What Would It Be Like for Doctors?
It’s hard to predict exactly how a single-payer system would affect US doctors, because it could be implemented in a variety of different ways. For example, Canadian doctors get fee-for-service payments, but Dr Berwick says US doctors could instead receive value-based payments, which Medicare is moving toward.
“There is really a wide range of choices,” says the former CMS administrator, who helped develop value-based payments for Medicare. “A global payment or capitated payment system could be quite flexible. This would allow funds to be easily shifted to where they’re most needed.”
Many specialists are concerned that their reimbursements would be slashed under a single-payer system, but Dr Burdick says that this doesn’t have to happen. “The spending problem in US healthcare does not really have to do with physician reimbursements,” he says. “It has to do with the payments that physicians are generating.”
Dr Burdick added that services covered by a single-payer system could be determined by a board of experts, like the United Kingdom’s National Institute for Health and Care Excellence (NICE). He wants the US board to be dominated by physicians—as NICE is—but it should also be completely independent of political influence, which he says NICE is not.

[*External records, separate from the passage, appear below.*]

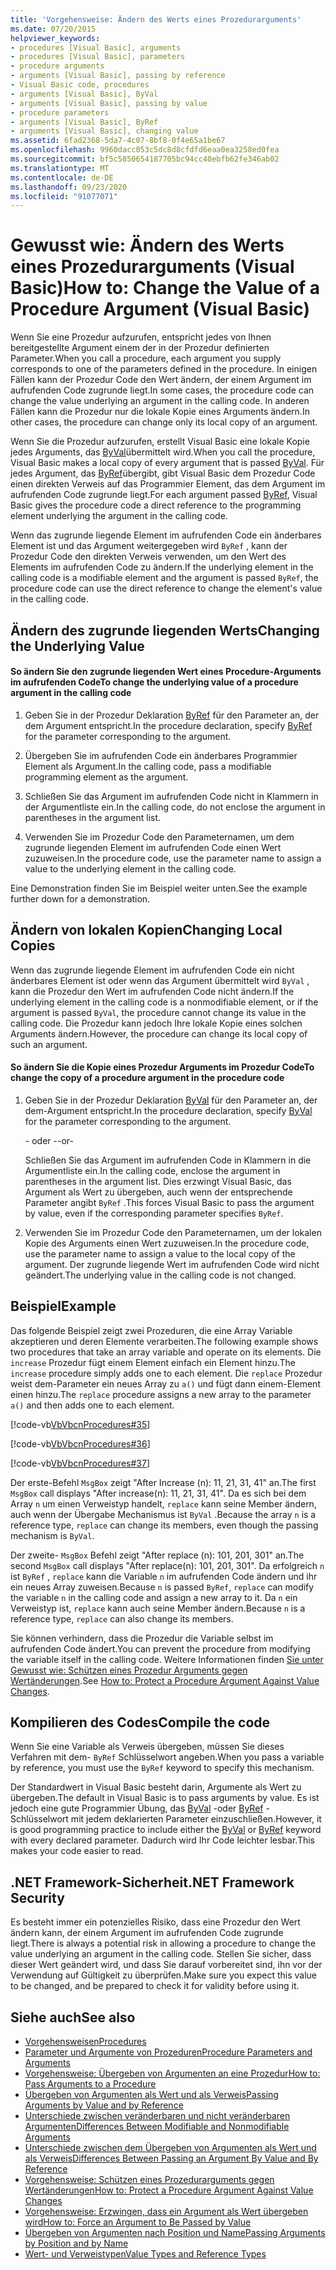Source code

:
 ```yaml
---
title: 'Vorgehensweise: Ändern des Werts eines Prozedurarguments'
ms.date: 07/20/2015
helpviewer_keywords:
- procedures [Visual Basic], arguments
- procedures [Visual Basic], parameters
- procedure arguments
- arguments [Visual Basic], passing by reference
- Visual Basic code, procedures
- arguments [Visual Basic], ByVal
- arguments [Visual Basic], passing by value
- procedure parameters
- arguments [Visual Basic], ByRef
- arguments [Visual Basic], changing value
ms.assetid: 6fad2368-5da7-4c07-8bf8-0f4e65a1be67
ms.openlocfilehash: 9960dacc053c5dc8d8cfdfd6eaa0ea3258ed0fea
ms.sourcegitcommit: bf5c5850654187705bc94cc40ebfb62fe346ab02
ms.translationtype: MT
ms.contentlocale: de-DE
ms.lasthandoff: 09/23/2020
ms.locfileid: "91077071"
---
```

# <a name="how-to-change-the-value-of-a-procedure-argument-visual-basic"></a><span data-ttu-id="1e389-102">Gewusst wie: Ändern des Werts eines Prozedurarguments (Visual Basic)</span><span class="sxs-lookup"><span data-stu-id="1e389-102">How to: Change the Value of a Procedure Argument (Visual Basic)</span></span>

<span data-ttu-id="1e389-103">Wenn Sie eine Prozedur aufzurufen, entspricht jedes von Ihnen bereitgestellte Argument einem der in der Prozedur definierten Parameter.</span><span class="sxs-lookup"><span data-stu-id="1e389-103">When you call a procedure, each argument you supply corresponds to one of the parameters defined in the procedure.</span></span> <span data-ttu-id="1e389-104">In einigen Fällen kann der Prozedur Code den Wert ändern, der einem Argument im aufrufenden Code zugrunde liegt.</span><span class="sxs-lookup"><span data-stu-id="1e389-104">In some cases, the procedure code can change the value underlying an argument in the calling code.</span></span> <span data-ttu-id="1e389-105">In anderen Fällen kann die Prozedur nur die lokale Kopie eines Arguments ändern.</span><span class="sxs-lookup"><span data-stu-id="1e389-105">In other cases, the procedure can change only its local copy of an argument.</span></span>  
  
 <span data-ttu-id="1e389-106">Wenn Sie die Prozedur aufzurufen, erstellt Visual Basic eine lokale Kopie jedes Arguments, das [ByVal](../../../language-reference/modifiers/byval.md)übermittelt wird.</span><span class="sxs-lookup"><span data-stu-id="1e389-106">When you call the procedure, Visual Basic makes a local copy of every argument that is passed [ByVal](../../../language-reference/modifiers/byval.md).</span></span> <span data-ttu-id="1e389-107">Für jedes Argument, das [ByRef](../../../language-reference/modifiers/byref.md)übergibt, gibt Visual Basic dem Prozedur Code einen direkten Verweis auf das Programmier Element, das dem Argument im aufrufenden Code zugrunde liegt.</span><span class="sxs-lookup"><span data-stu-id="1e389-107">For each argument passed [ByRef](../../../language-reference/modifiers/byref.md), Visual Basic gives the procedure code a direct reference to the programming element underlying the argument in the calling code.</span></span>  
  
 <span data-ttu-id="1e389-108">Wenn das zugrunde liegende Element im aufrufenden Code ein änderbares Element ist und das Argument weitergegeben wird `ByRef` , kann der Prozedur Code den direkten Verweis verwenden, um den Wert des Elements im aufrufenden Code zu ändern.</span><span class="sxs-lookup"><span data-stu-id="1e389-108">If the underlying element in the calling code is a modifiable element and the argument is passed `ByRef`, the procedure code can use the direct reference to change the element's value in the calling code.</span></span>  
  
## <a name="changing-the-underlying-value"></a><span data-ttu-id="1e389-109">Ändern des zugrunde liegenden Werts</span><span class="sxs-lookup"><span data-stu-id="1e389-109">Changing the Underlying Value</span></span>  
  
#### <a name="to-change-the-underlying-value-of-a-procedure-argument-in-the-calling-code"></a><span data-ttu-id="1e389-110">So ändern Sie den zugrunde liegenden Wert eines Procedure-Arguments im aufrufenden Code</span><span class="sxs-lookup"><span data-stu-id="1e389-110">To change the underlying value of a procedure argument in the calling code</span></span>  
  
1. <span data-ttu-id="1e389-111">Geben Sie in der Prozedur Deklaration [ByRef](../../../language-reference/modifiers/byref.md) für den Parameter an, der dem Argument entspricht.</span><span class="sxs-lookup"><span data-stu-id="1e389-111">In the procedure declaration, specify [ByRef](../../../language-reference/modifiers/byref.md) for the parameter corresponding to the argument.</span></span>  
  
2. <span data-ttu-id="1e389-112">Übergeben Sie im aufrufenden Code ein änderbares Programmier Element als Argument.</span><span class="sxs-lookup"><span data-stu-id="1e389-112">In the calling code, pass a modifiable programming element as the argument.</span></span>  
  
3. <span data-ttu-id="1e389-113">Schließen Sie das Argument im aufrufenden Code nicht in Klammern in der Argumentliste ein.</span><span class="sxs-lookup"><span data-stu-id="1e389-113">In the calling code, do not enclose the argument in parentheses in the argument list.</span></span>  
  
4. <span data-ttu-id="1e389-114">Verwenden Sie im Prozedur Code den Parameternamen, um dem zugrunde liegenden Element im aufrufenden Code einen Wert zuzuweisen.</span><span class="sxs-lookup"><span data-stu-id="1e389-114">In the procedure code, use the parameter name to assign a value to the underlying element in the calling code.</span></span>  
  
 <span data-ttu-id="1e389-115">Eine Demonstration finden Sie im Beispiel weiter unten.</span><span class="sxs-lookup"><span data-stu-id="1e389-115">See the example further down for a demonstration.</span></span>  
  
## <a name="changing-local-copies"></a><span data-ttu-id="1e389-116">Ändern von lokalen Kopien</span><span class="sxs-lookup"><span data-stu-id="1e389-116">Changing Local Copies</span></span>  

 <span data-ttu-id="1e389-117">Wenn das zugrunde liegende Element im aufrufenden Code ein nicht änderbares Element ist oder wenn das Argument übermittelt wird `ByVal` , kann die Prozedur den Wert im aufrufenden Code nicht ändern.</span><span class="sxs-lookup"><span data-stu-id="1e389-117">If the underlying element in the calling code is a nonmodifiable element, or if the argument is passed `ByVal`, the procedure cannot change its value in the calling code.</span></span> <span data-ttu-id="1e389-118">Die Prozedur kann jedoch Ihre lokale Kopie eines solchen Arguments ändern.</span><span class="sxs-lookup"><span data-stu-id="1e389-118">However, the procedure can change its local copy of such an argument.</span></span>  
  
#### <a name="to-change-the-copy-of-a-procedure-argument-in-the-procedure-code"></a><span data-ttu-id="1e389-119">So ändern Sie die Kopie eines Prozedur Arguments im Prozedur Code</span><span class="sxs-lookup"><span data-stu-id="1e389-119">To change the copy of a procedure argument in the procedure code</span></span>  
  
1. <span data-ttu-id="1e389-120">Geben Sie in der Prozedur Deklaration [ByVal](../../../language-reference/modifiers/byval.md) für den Parameter an, der dem-Argument entspricht.</span><span class="sxs-lookup"><span data-stu-id="1e389-120">In the procedure declaration, specify [ByVal](../../../language-reference/modifiers/byval.md) for the parameter corresponding to the argument.</span></span>  
  
     <span data-ttu-id="1e389-121">- oder -</span><span class="sxs-lookup"><span data-stu-id="1e389-121">-or-</span></span>  
  
     <span data-ttu-id="1e389-122">Schließen Sie das Argument im aufrufenden Code in Klammern in die Argumentliste ein.</span><span class="sxs-lookup"><span data-stu-id="1e389-122">In the calling code, enclose the argument in parentheses in the argument list.</span></span> <span data-ttu-id="1e389-123">Dies erzwingt Visual Basic, das Argument als Wert zu übergeben, auch wenn der entsprechende Parameter angibt `ByRef` .</span><span class="sxs-lookup"><span data-stu-id="1e389-123">This forces Visual Basic to pass the argument by value, even if the corresponding parameter specifies `ByRef`.</span></span>  
  
2. <span data-ttu-id="1e389-124">Verwenden Sie im Prozedur Code den Parameternamen, um der lokalen Kopie des Arguments einen Wert zuzuweisen.</span><span class="sxs-lookup"><span data-stu-id="1e389-124">In the procedure code, use the parameter name to assign a value to the local copy of the argument.</span></span> <span data-ttu-id="1e389-125">Der zugrunde liegende Wert im aufrufenden Code wird nicht geändert.</span><span class="sxs-lookup"><span data-stu-id="1e389-125">The underlying value in the calling code is not changed.</span></span>  
  
## <a name="example"></a><span data-ttu-id="1e389-126">Beispiel</span><span class="sxs-lookup"><span data-stu-id="1e389-126">Example</span></span>  

 <span data-ttu-id="1e389-127">Das folgende Beispiel zeigt zwei Prozeduren, die eine Array Variable akzeptieren und deren Elemente verarbeiten.</span><span class="sxs-lookup"><span data-stu-id="1e389-127">The following example shows two procedures that take an array variable and operate on its elements.</span></span> <span data-ttu-id="1e389-128">Die `increase` Prozedur fügt einem Element einfach ein Element hinzu.</span><span class="sxs-lookup"><span data-stu-id="1e389-128">The `increase` procedure simply adds one to each element.</span></span> <span data-ttu-id="1e389-129">Die `replace` Prozedur weist dem-Parameter ein neues Array zu `a()` und fügt dann einem-Element einen hinzu.</span><span class="sxs-lookup"><span data-stu-id="1e389-129">The `replace` procedure assigns a new array to the parameter `a()` and then adds one to each element.</span></span>  
  
 [!code-vb[VbVbcnProcedures#35](~/samples/snippets/visualbasic/VS_Snippets_VBCSharp/VbVbcnProcedures/VB/Class1.vb#35)]  
  
 [!code-vb[VbVbcnProcedures#36](~/samples/snippets/visualbasic/VS_Snippets_VBCSharp/VbVbcnProcedures/VB/Class1.vb#36)]  
  
 [!code-vb[VbVbcnProcedures#37](~/samples/snippets/visualbasic/VS_Snippets_VBCSharp/VbVbcnProcedures/VB/Class1.vb#37)]  
  
 <span data-ttu-id="1e389-130">Der erste-Befehl `MsgBox` zeigt "After Increase (n): 11, 21, 31, 41" an.</span><span class="sxs-lookup"><span data-stu-id="1e389-130">The first `MsgBox` call displays "After increase(n): 11, 21, 31, 41".</span></span> <span data-ttu-id="1e389-131">Da es sich bei dem Array `n` um einen Verweistyp handelt, `replace` kann seine Member ändern, auch wenn der Übergabe Mechanismus ist `ByVal` .</span><span class="sxs-lookup"><span data-stu-id="1e389-131">Because the array `n` is a reference type, `replace` can change its members, even though the passing mechanism is `ByVal`.</span></span>  
  
 <span data-ttu-id="1e389-132">Der zweite- `MsgBox` Befehl zeigt "After replace (n): 101, 201, 301" an.</span><span class="sxs-lookup"><span data-stu-id="1e389-132">The second `MsgBox` call displays "After replace(n): 101, 201, 301".</span></span> <span data-ttu-id="1e389-133">Da erfolgreich `n` ist `ByRef` , `replace` kann die Variable `n` im aufrufenden Code ändern und ihr ein neues Array zuweisen.</span><span class="sxs-lookup"><span data-stu-id="1e389-133">Because `n` is passed `ByRef`, `replace` can modify the variable `n` in the calling code and assign a new array to it.</span></span> <span data-ttu-id="1e389-134">Da `n` ein Verweistyp ist, `replace` kann auch seine Member ändern.</span><span class="sxs-lookup"><span data-stu-id="1e389-134">Because `n` is a reference type, `replace` can also change its members.</span></span>  
  
 <span data-ttu-id="1e389-135">Sie können verhindern, dass die Prozedur die Variable selbst im aufrufenden Code ändert.</span><span class="sxs-lookup"><span data-stu-id="1e389-135">You can prevent the procedure from modifying the variable itself in the calling code.</span></span> <span data-ttu-id="1e389-136">Weitere Informationen finden [Sie unter Gewusst wie: Schützen eines Prozedur Arguments gegen Wertänderungen](./how-to-protect-a-procedure-argument-against-value-changes.md).</span><span class="sxs-lookup"><span data-stu-id="1e389-136">See [How to: Protect a Procedure Argument Against Value Changes](./how-to-protect-a-procedure-argument-against-value-changes.md).</span></span>  
  
## <a name="compile-the-code"></a><span data-ttu-id="1e389-137">Kompilieren des Codes</span><span class="sxs-lookup"><span data-stu-id="1e389-137">Compile the code</span></span>  

 <span data-ttu-id="1e389-138">Wenn Sie eine Variable als Verweis übergeben, müssen Sie dieses Verfahren mit dem- `ByRef` Schlüsselwort angeben.</span><span class="sxs-lookup"><span data-stu-id="1e389-138">When you pass a variable by reference, you must use the `ByRef` keyword to specify this mechanism.</span></span>  
  
 <span data-ttu-id="1e389-139">Der Standardwert in Visual Basic besteht darin, Argumente als Wert zu übergeben.</span><span class="sxs-lookup"><span data-stu-id="1e389-139">The default in Visual Basic is to pass arguments by value.</span></span> <span data-ttu-id="1e389-140">Es ist jedoch eine gute Programmier Übung, das [ByVal](../../../language-reference/modifiers/byval.md) -oder [ByRef](../../../language-reference/modifiers/byref.md) -Schlüsselwort mit jedem deklarierten Parameter einzuschließen.</span><span class="sxs-lookup"><span data-stu-id="1e389-140">However, it is good programming practice to include either the [ByVal](../../../language-reference/modifiers/byval.md) or [ByRef](../../../language-reference/modifiers/byref.md) keyword with every declared parameter.</span></span> <span data-ttu-id="1e389-141">Dadurch wird Ihr Code leichter lesbar.</span><span class="sxs-lookup"><span data-stu-id="1e389-141">This makes your code easier to read.</span></span>  
  
## <a name="net-framework-security"></a><span data-ttu-id="1e389-142">.NET Framework-Sicherheit</span><span class="sxs-lookup"><span data-stu-id="1e389-142">.NET Framework Security</span></span>  

 <span data-ttu-id="1e389-143">Es besteht immer ein potenzielles Risiko, dass eine Prozedur den Wert ändern kann, der einem Argument im aufrufenden Code zugrunde liegt.</span><span class="sxs-lookup"><span data-stu-id="1e389-143">There is always a potential risk in allowing a procedure to change the value underlying an argument in the calling code.</span></span> <span data-ttu-id="1e389-144">Stellen Sie sicher, dass dieser Wert geändert wird, und dass Sie darauf vorbereitet sind, ihn vor der Verwendung auf Gültigkeit zu überprüfen.</span><span class="sxs-lookup"><span data-stu-id="1e389-144">Make sure you expect this value to be changed, and be prepared to check it for validity before using it.</span></span>  
  
## <a name="see-also"></a><span data-ttu-id="1e389-145">Siehe auch</span><span class="sxs-lookup"><span data-stu-id="1e389-145">See also</span></span>

- [<span data-ttu-id="1e389-146">Vorgehensweisen</span><span class="sxs-lookup"><span data-stu-id="1e389-146">Procedures</span></span>](./index.md)
- [<span data-ttu-id="1e389-147">Parameter und Argumente von Prozeduren</span><span class="sxs-lookup"><span data-stu-id="1e389-147">Procedure Parameters and Arguments</span></span>](./procedure-parameters-and-arguments.md)
- [<span data-ttu-id="1e389-148">Vorgehensweise: Übergeben von Argumenten an eine Prozedur</span><span class="sxs-lookup"><span data-stu-id="1e389-148">How to: Pass Arguments to a Procedure</span></span>](./how-to-pass-arguments-to-a-procedure.md)
- [<span data-ttu-id="1e389-149">Übergeben von Argumenten als Wert und als Verweis</span><span class="sxs-lookup"><span data-stu-id="1e389-149">Passing Arguments by Value and by Reference</span></span>](./passing-arguments-by-value-and-by-reference.md)
- [<span data-ttu-id="1e389-150">Unterschiede zwischen veränderbaren und nicht veränderbaren Argumenten</span><span class="sxs-lookup"><span data-stu-id="1e389-150">Differences Between Modifiable and Nonmodifiable Arguments</span></span>](./differences-between-modifiable-and-nonmodifiable-arguments.md)
- [<span data-ttu-id="1e389-151">Unterschiede zwischen dem Übergeben von Argumenten als Wert und als Verweis</span><span class="sxs-lookup"><span data-stu-id="1e389-151">Differences Between Passing an Argument By Value and By Reference</span></span>](./differences-between-passing-an-argument-by-value-and-by-reference.md)
- [<span data-ttu-id="1e389-152">Vorgehensweise: Schützen eines Prozedurarguments gegen Wertänderungen</span><span class="sxs-lookup"><span data-stu-id="1e389-152">How to: Protect a Procedure Argument Against Value Changes</span></span>](./how-to-protect-a-procedure-argument-against-value-changes.md)
- [<span data-ttu-id="1e389-153">Vorgehensweise: Erzwingen, dass ein Argument als Wert übergeben wird</span><span class="sxs-lookup"><span data-stu-id="1e389-153">How to: Force an Argument to Be Passed by Value</span></span>](./how-to-force-an-argument-to-be-passed-by-value.md)
- [<span data-ttu-id="1e389-154">Übergeben von Argumenten nach Position und Name</span><span class="sxs-lookup"><span data-stu-id="1e389-154">Passing Arguments by Position and by Name</span></span>](./passing-arguments-by-position-and-by-name.md)
- [<span data-ttu-id="1e389-155">Wert- und Verweistypen</span><span class="sxs-lookup"><span data-stu-id="1e389-155">Value Types and Reference Types</span></span>](../data-types/value-types-and-reference-types.md)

Dr Berwick agrees that physicians should have a central role on policy-making committees. “Doctors would have a voice in the terms of their work, and rules for paying them would have to be maintained in a fair way,” he says. “Right now, nobody knows how fees are set, and most doctors don’t at all feel that they’re in the driver’s seat.”
Dr Berwick is also a strong proponent of use of outcomes and quality data, as well as use of electronic medical records (EMRs). “Data would be an integral part of a single-payer system,” he says. “This is already going on with commercial payers, and they are using data in ways that are not accountable or transparent. You need rules so that the data aren’t misused and there are privacy protections.”
Under a single-payer system, EMRs would be simpler to use and there would be fewer data-reporting requirements, Dr Berwick says. “Right now, doctors are driven crazy by multiple reporting and payment structures,” he says. “It’s very complicated and highly demoralizing. A single-payer system would be a lot simpler.”
Conclusion
Dr Woolhandler says more work is needed before the United States embraces a single-payer system. “We have to get the word out about problems in the current system, and the ability of a single-payer system to resolve them,” she says. “And we need good political leadership that can explain the advantages. Political challenges in Washington make it very challenging to adopt a single-payer system right now, but the situation could change rapidly. Look at the late 1950s. Who could have predicted all the reforms that happened the 1960s?”
Leigh Page is a freelance health care writer in Chicago.